Des effets plus ou moins rapides

L’éleuthérocoque est conseillé en cas de stress physique, en cure de trois semaines renouvelable. Il facilite la récupération en luttant contre la fatigue et procure progressivement une sensation de bien-être. Le ginseng contribue aussi à diminuer la fatigue, le surmenage, l’affaiblissement lié à l’âge et les difficultés de concentration. Il améliore l’état psychologique et les fonctions cognitives. Ses effets se font ressentir après plusieurs jours de prise et se poursuivent sur le long terme si l’on opte pour une cure de trois mois. La rhodiole agit en environ une semaine sur la sensation de lassitude et la concentration. En cas de stress, elle augmente les capacités au travail et les fonctions cognitives. C’est aussi un psycho­stimulant utile en cas de dépression. Elle est généralement bien supportée et, du fait de son action rapide, conseillée en cas de stress ponctuel aigu (examens, préopératoire, etc.). Les prises de ces plantes sont à répartir sur la journée, sauf le soir pour ne pas perturber le sommeil. Elles peuvent avoir des effets indésirables et nécessitent donc l’avis d’un professionnel de santé dans certains cas (grossesse, état nerveux et hyper­tension mal contrôlés, troubles gastro-intestinaux).

Des plantes sédatives et calmantes sont souvent nécessaires en complément pour les manifestations somatiques liées au stress.

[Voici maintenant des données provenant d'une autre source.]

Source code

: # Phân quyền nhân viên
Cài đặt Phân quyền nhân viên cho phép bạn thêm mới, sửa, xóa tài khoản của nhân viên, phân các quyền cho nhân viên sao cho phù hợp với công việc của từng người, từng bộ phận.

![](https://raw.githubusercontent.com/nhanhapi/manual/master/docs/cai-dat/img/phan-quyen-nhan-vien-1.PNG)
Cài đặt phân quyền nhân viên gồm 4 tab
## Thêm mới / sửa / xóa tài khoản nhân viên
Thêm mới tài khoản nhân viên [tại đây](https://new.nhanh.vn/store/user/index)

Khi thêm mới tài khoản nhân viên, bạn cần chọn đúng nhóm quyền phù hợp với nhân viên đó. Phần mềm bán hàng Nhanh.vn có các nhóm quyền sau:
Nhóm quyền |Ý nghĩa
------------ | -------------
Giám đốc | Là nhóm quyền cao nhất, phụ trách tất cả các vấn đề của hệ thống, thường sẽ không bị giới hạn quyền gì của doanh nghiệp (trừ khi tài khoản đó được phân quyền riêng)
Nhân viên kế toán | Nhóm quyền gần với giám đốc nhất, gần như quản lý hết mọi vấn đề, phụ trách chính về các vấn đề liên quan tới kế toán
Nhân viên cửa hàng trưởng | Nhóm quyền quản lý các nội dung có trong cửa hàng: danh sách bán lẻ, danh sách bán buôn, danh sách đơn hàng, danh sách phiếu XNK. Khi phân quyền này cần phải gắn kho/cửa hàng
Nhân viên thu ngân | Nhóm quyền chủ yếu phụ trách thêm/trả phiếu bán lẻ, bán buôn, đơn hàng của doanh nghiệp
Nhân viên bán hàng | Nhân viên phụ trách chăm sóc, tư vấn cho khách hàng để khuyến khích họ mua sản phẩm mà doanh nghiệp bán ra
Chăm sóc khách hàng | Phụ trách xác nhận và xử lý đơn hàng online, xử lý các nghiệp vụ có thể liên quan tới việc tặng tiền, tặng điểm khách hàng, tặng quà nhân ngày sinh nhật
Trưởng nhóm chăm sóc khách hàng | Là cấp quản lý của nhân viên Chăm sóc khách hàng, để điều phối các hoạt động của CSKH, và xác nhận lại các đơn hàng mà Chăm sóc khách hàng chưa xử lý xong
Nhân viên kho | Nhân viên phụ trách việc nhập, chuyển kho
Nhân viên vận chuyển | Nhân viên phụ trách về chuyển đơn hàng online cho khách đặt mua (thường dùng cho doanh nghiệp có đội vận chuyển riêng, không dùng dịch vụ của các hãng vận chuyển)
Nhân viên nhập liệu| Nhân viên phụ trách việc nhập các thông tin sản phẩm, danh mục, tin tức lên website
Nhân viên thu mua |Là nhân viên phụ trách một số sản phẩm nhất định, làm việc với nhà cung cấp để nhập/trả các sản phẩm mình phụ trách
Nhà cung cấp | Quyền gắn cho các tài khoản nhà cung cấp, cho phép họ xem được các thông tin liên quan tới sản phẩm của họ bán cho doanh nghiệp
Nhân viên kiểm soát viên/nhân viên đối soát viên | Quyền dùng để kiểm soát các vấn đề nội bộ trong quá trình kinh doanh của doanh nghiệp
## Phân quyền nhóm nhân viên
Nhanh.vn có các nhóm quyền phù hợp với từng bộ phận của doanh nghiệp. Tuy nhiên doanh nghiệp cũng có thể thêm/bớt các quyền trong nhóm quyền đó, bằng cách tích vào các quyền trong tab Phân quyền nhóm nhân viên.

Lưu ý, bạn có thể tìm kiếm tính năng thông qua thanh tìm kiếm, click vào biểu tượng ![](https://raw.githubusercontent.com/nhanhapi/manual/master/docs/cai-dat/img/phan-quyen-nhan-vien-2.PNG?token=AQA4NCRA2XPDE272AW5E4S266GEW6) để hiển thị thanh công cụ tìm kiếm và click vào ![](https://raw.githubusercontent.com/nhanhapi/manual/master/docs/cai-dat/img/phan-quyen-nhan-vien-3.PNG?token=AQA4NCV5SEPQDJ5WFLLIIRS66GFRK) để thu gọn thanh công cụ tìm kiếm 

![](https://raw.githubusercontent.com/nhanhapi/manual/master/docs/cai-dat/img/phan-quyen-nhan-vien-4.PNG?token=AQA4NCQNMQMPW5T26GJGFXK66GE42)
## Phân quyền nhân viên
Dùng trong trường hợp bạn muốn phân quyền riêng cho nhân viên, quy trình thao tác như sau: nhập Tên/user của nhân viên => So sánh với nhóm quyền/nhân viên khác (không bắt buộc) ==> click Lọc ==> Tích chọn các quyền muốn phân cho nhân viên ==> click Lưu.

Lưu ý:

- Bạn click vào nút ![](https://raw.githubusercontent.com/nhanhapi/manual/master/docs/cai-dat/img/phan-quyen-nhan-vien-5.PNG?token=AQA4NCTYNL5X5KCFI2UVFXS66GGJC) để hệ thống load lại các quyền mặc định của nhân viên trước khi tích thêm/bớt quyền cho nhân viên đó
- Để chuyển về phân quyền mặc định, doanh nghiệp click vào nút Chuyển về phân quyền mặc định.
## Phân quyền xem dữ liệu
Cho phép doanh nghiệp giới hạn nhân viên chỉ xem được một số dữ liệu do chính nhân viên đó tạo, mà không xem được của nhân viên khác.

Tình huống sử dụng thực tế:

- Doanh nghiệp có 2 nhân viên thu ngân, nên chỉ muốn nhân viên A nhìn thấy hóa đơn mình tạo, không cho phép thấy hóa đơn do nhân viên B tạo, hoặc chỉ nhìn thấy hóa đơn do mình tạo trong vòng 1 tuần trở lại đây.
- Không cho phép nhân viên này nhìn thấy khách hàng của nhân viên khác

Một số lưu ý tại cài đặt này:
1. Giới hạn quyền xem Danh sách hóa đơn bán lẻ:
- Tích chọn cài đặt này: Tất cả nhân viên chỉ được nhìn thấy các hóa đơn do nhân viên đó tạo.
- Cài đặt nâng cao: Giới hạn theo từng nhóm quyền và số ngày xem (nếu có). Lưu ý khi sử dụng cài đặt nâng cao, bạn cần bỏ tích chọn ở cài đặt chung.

Leurs indications sont plus ciblées : l’aubépine, la passiflore et le houblon sont à privilégier si les troubles du sommeil, les spasmes et les palpitations prédominent ; la valériane est préconisée en cas de troubles nerveux (agitation, irritabilité, agressivité) ; la mélisse protège contre les stimuli émotionnels et les spasmes intestinaux.